## DATA FOR REVIEW
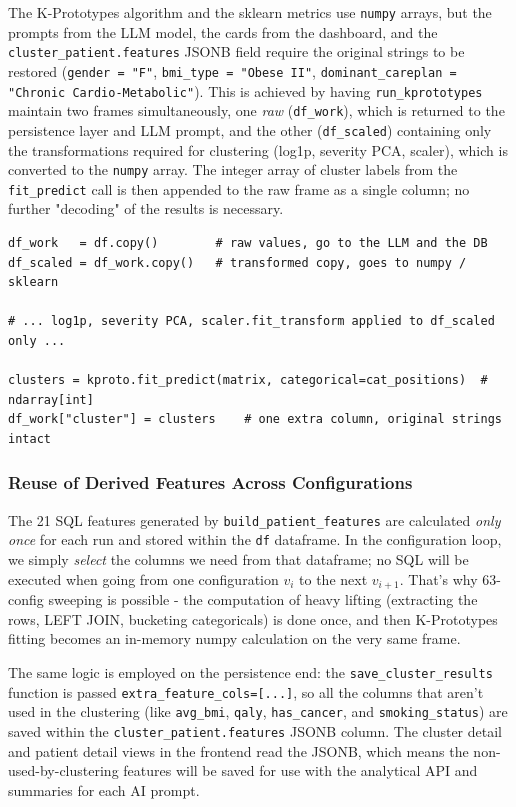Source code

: The K-Prototypes algorithm and the sklearn metrics use \texttt{numpy} arrays, but the prompts from the LLM model, the cards from the dashboard, and the \texttt{cluster\_\allowbreak patient.features} JSONB field require the original strings to be restored (\texttt{gender = "F"}, \texttt{bmi\_\allowbreak type = "Obese II"}, \texttt{dominant\_\allowbreak careplan = "Chronic Cardio-Metabolic"}). This is achieved by having \texttt{run\_\allowbreak kprototypes} maintain two frames simultaneously, one \emph{raw} (\texttt{df\_\allowbreak work}), which is returned to the persistence layer and LLM prompt, and the other (\texttt{df\_\allowbreak scaled}) containing only the transformations required for clustering (log1p, severity PCA, scaler), which is converted to the \texttt{numpy} array. The integer array of cluster labels from the \texttt{fit\_\allowbreak predict} call is then appended to the raw frame as a single column; no further "decoding" of the results is necessary.

\begin{lstlisting}[style=pythonstyle]
df_work   = df.copy()        # raw values, go to the LLM and the DB
df_scaled = df_work.copy()   # transformed copy, goes to numpy / sklearn

# ... log1p, severity PCA, scaler.fit_transform applied to df_scaled only ...

clusters = kproto.fit_predict(matrix, categorical=cat_positions)  # ndarray[int]
df_work["cluster"] = clusters    # one extra column, original strings intact
\end{lstlisting}


\subsubsection*{Reuse of Derived Features Across Configurations}

The 21 SQL features generated by \texttt{build\_patient\_features} are calculated \emph{only once} for each run and stored within the \texttt{df} dataframe. In the configuration loop, we simply \emph{select} the columns we need from that dataframe; no SQL will be executed when going from one configuration \(v_i\) to the next \(v_{i+1}\). That's why 63-config sweeping is possible - the computation of heavy lifting (extracting the rows, LEFT JOIN, bucketing categoricals) is done once, and then K-Prototypes fitting becomes an in-memory numpy calculation on the very same frame.

The same logic is employed on the persistence end: the \texttt{save\_cluster\_results} function is passed \texttt{extra\_feature\_cols=[...]}, so all the columns that aren't used in the clustering (like \texttt{avg\_bmi}, \texttt{qaly}, \texttt{has\_cancer}, and \texttt{smoking\_status}) are saved within the \texttt{cluster\_patient.features} JSONB column. The cluster detail and patient detail views in the frontend read the JSONB, which means the non-used-by-clustering features will be saved for use with the analytical API and summaries for each AI prompt.


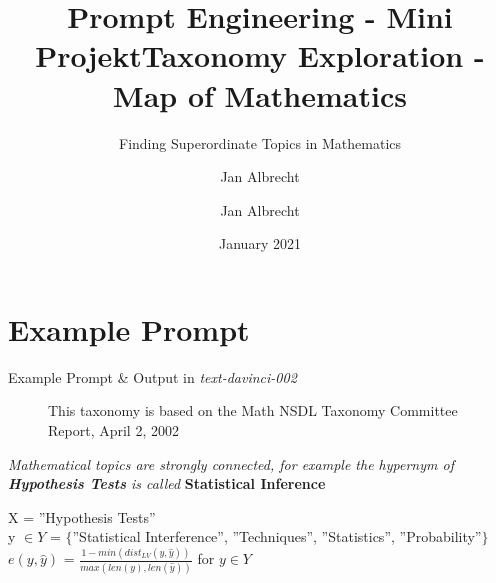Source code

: \documentclass{beamer}
\title{Prompt Engineering - Mini Projekt}
\author{Jan Albrecht}
\date{January 2021}
\title[Prompt Engineering Project] %
{Taxonomy Exploration - Map of Mathematics}
\subtitle{Finding Superordinate Topics in Mathematics}
\author[J. Albrecht] %
{Jan Albrecht}
\institute[Student - University Leipzig] %
{University Leipzig}
\date[12.06.2022] %
\begin{document}
	\frame{\titlepage}
	\section{Example Prompt}
	\begin{frame}{Example Prompt \& Output in \textit{text-davinci-002}}
		\begin{figure}
			\captionsetup[wrapfigure]{font=small}
			\caption{This taxonomy is based on the Math NSDL Taxonomy Committee Report, April 2, 2002}
			\label{fig:tax}
		\end{figure}

		\textit{Mathematical topics are strongly connected, for example the hypernym of \textbf{Hypothesis Tests} is called} \color{forestgreen} \textbf{Statistical Inference}\\[30pt] \color{black}
	
		X = ''Hypothesis Tests''\\[6pt]
		y $\in Y$ = $\{$''Statistical Interference'', ''Techniques'', ''Statistics'', ''Probability''$\}$\\[6pt]
		$e(y,\hat{y})$ = $\frac{1 - min(dist_{LV}(y, \hat{y}))}{max(len(y),len(\hat{y}))}$ for $y \in Y$\\[48pt]
	\end{frame}
\end{document}
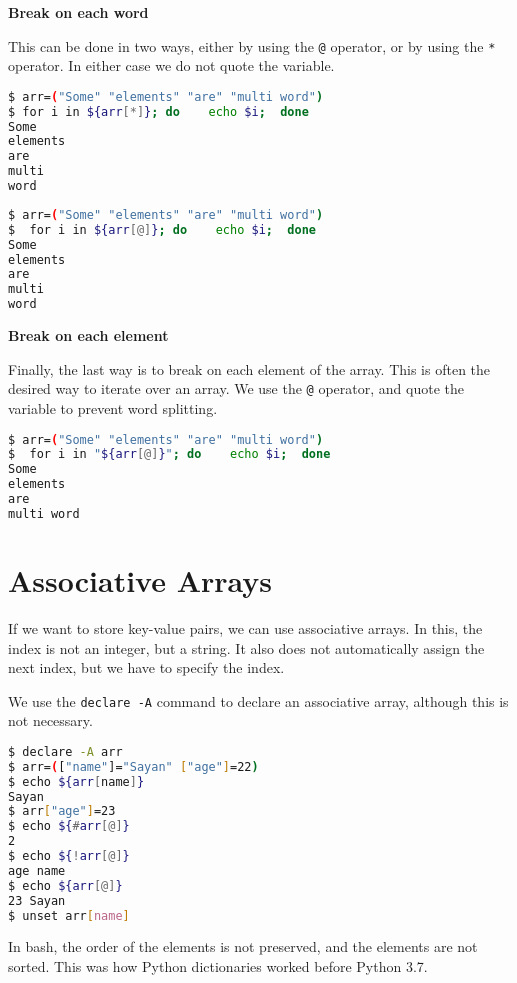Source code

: \textbf{Break on each word}

This can be done in two ways, either by using the \lstinline{@} operator, or by using the \lstinline|*| operator.
In either case we do not quote the variable.

\begin{lstlisting}[language=bash]
$ arr=("Some" "elements" "are" "multi word")
$ for i in ${arr[*]}; do    echo $i;  done
Some
elements
are
multi
word
\end{lstlisting}

\begin{lstlisting}[language=bash]
$ arr=("Some" "elements" "are" "multi word")
$  for i in ${arr[@]}; do    echo $i;  done
Some
elements
are
multi
word
\end{lstlisting}

\textbf{Break on each element}

Finally, the last way is to break on each element of the array.
This is often the desired way to iterate over an array.
We use the \lstinline{@} operator, and quote the variable to prevent word splitting.

\begin{lstlisting}[language=bash]
$ arr=("Some" "elements" "are" "multi word")
$  for i in "${arr[@]}"; do    echo $i;  done
Some
elements
are
multi word
\end{lstlisting}

\section{Associative Arrays}

If we want to store key-value pairs, we can use associative arrays.
In this, the index is not an integer, but a string.
It also does not automatically assign the next index, but we have to specify the index.

We use the \lstinline{declare -A} command to declare an associative array, although this is not necessary.

\begin{lstlisting}[language=bash]
$ declare -A arr
$ arr=(["name"]="Sayan" ["age"]=22)
$ echo ${arr[name]}
Sayan
$ arr["age"]=23
$ echo ${#arr[@]}
2
$ echo ${!arr[@]}
age name
$ echo ${arr[@]}
23 Sayan
$ unset arr[name]
\end{lstlisting}

In bash, the order of the elements is not preserved, and the elements are not sorted.
This was how Python dictionaries worked before Python 3.7.

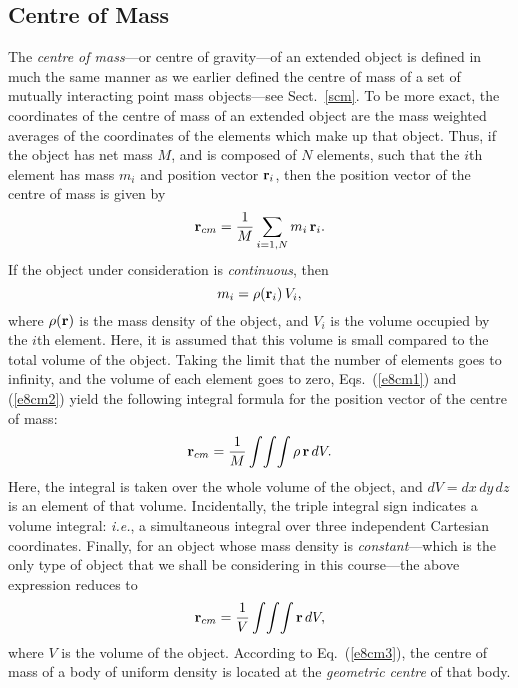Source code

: \subsection{Centre of Mass}\label{s85}
The {\em centre of mass}---or centre of gravity---of an extended object is defined in much
the same manner as we earlier defined the  centre of mass of a set of mutually
interacting point mass objects---see Sect.~\ref{scm}. To be more exact, the
coordinates of the centre of mass of an extended object are the mass weighted
averages of the coordinates of the elements which make up that object. Thus,
if  the object has net mass $M$, and is composed of $N$ elements,
such that the $i$th element has mass $m_i$ and position vector ${\bf r}_i$, then the
position vector of the centre of mass is given by
\begin{equation}\label{e8cm1}
{\bf r}_{cm} = \frac{1}{M} \sum_{i=1,N} m_i\,{\bf r}_i.
\end{equation}
If the object under consideration is {\em  continuous}, then
\begin{equation}\label{e8cm2}
m_i = \rho({\bf r}_i)\,V_i,
\end{equation}
where $\rho({\bf r})$ is the mass density of the object, and $V_i$ is the volume occupied by the
$i$th element. Here, it is assumed that this volume is small compared to the
total volume of the object. Taking the limit that the number of elements goes to
infinity, and the volume of each element goes to zero, Eqs.~(\ref{e8cm1}) and (\ref{e8cm2})
yield the following integral formula for the position vector of the centre of mass:
\begin{equation}
{\bf r}_{cm} = \frac{1}{M} \int\!\int\!\int \rho\,{\bf r}\,dV.
\end{equation}
Here, the integral is taken over the whole volume of the object, and $dV = dx\,dy\,dz$ is an element
of that volume. Incidentally, the triple integral sign indicates a volume integral: {\em i.e.},
a simultaneous integral over three independent Cartesian coordinates.
Finally, for an object whose mass density is {\em constant}---which is the only type of
object that we shall be considering in this course---the above expression
reduces to
\begin{equation}\label{e8cm3}
{\bf r}_{cm} = \frac{1}{V} \int\!\int\!\int {\bf r}\,dV,
\end{equation}
where $V$ is the volume of the object. According to Eq.~(\ref{e8cm3}), 
the centre of mass of a body of uniform density is located at the {\em geometric centre} of that body.

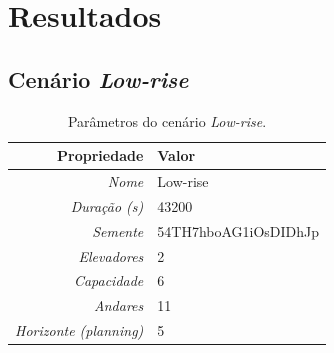 \chapter{\label{chap:results}Resultados}

\section{Cenário \textit{Low-rise}}

\lipsum[1]

\begin{table}[htb!]
\centering
\caption{Parâmetros do cenário \textit{Low-rise}.}
\label{tab:results:lowrise:params}
\begin{tabular}{|r|l|}
\hline
\textbf{Propriedade}          & \textbf{Valor}       \\ \hline
\textit{Nome}                 & Low-rise             \\ \hline
\textit{Duração (s)}          & 43200                \\ \hline
\textit{Semente}              & 54TH7hboAG1iOsDIDhJp \\ \hline
\textit{Elevadores}           & 2                    \\ \hline
\textit{Capacidade}           & 6                    \\ \hline
\textit{Andares}              & 11                   \\ \hline
\textit{Horizonte (planning)} & 5                    \\ \hline
\end{tabular}
\end{table}

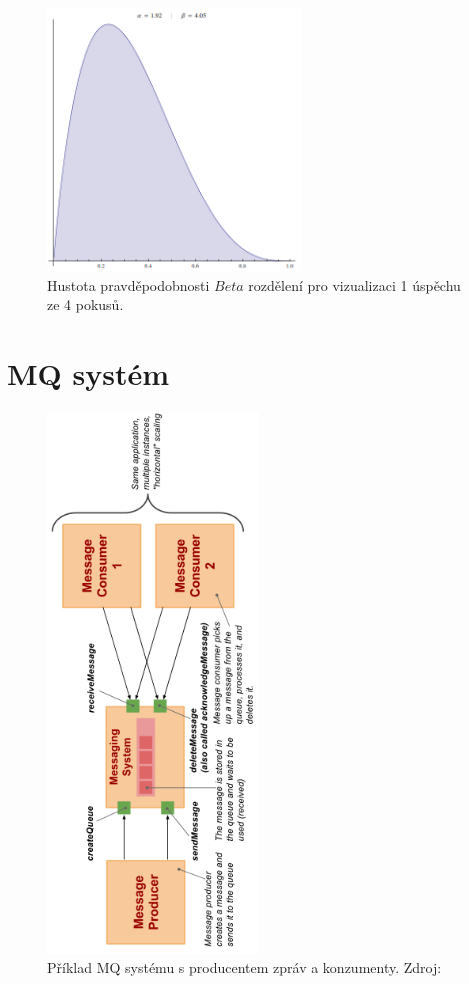 \documentclass[thesis=M,czech]{FITthesis}[2014/05/07]
\begin{document}
\begin{figure}\centering
	\includegraphics[width=0.6\textwidth]{obr/beta2.png}
 	\caption[Hustota pravděpodobnosti $Beta$ rozdělení pro vizualizaci 1 úspěchu ze 4 pokusů.]{Hustota pravděpodobnosti $Beta$ rozdělení pro vizualizaci 1 úspěchu ze 4 pokusů.}\label{fig:beta2}
\end{figure}	

\section{MQ systém}

\begin{figure}\centering
	\includegraphics[width=0.5\textwidth]{obr/vitvar_mq.png}
 	\caption[Příklad MQ systému s producentem zpráv a konzumenty]{Příklad MQ systému s producentem zpráv a konzumenty. Zdroj: \cite{vitvarMq}}\label{fig:vitvarMq}
\end{figure}	
\end{document}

## WHAT IS BEING ASKED
Go through the data and copy every line that includes "echo".

## RESPONSE BELOW
$ for i in ${arr[*]}; do    echo $i;  done
$  for i in ${arr[@]}; do    echo $i;  done
$  for i in "${arr[@]}"; do    echo $i;  done
$ echo ${arr[name]}
$ echo ${#arr[@]}
$ echo ${!arr[@]}
$ echo ${arr[@]}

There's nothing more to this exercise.